Raw data

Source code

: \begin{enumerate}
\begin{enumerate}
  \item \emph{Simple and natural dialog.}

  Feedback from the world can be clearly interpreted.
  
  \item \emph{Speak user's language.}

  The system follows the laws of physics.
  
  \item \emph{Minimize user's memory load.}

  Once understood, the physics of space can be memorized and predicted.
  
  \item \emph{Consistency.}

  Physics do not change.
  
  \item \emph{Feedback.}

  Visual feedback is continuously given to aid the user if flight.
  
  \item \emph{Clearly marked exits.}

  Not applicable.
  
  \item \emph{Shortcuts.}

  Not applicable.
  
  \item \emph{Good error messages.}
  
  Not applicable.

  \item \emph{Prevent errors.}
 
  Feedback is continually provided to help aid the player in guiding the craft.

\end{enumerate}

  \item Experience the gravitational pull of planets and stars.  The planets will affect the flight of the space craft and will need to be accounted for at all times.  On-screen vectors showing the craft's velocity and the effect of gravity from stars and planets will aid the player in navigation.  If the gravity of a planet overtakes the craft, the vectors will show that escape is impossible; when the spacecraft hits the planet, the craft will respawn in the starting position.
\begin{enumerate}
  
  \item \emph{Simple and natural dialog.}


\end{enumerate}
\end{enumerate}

Aim of the exercise
Every line of the listing that holds "user" should be found and copied.

Task answer
  \item \emph{Speak user's language.}
  \item \emph{Minimize user's memory load.}
  Visual feedback is continuously given to aid the user if flight.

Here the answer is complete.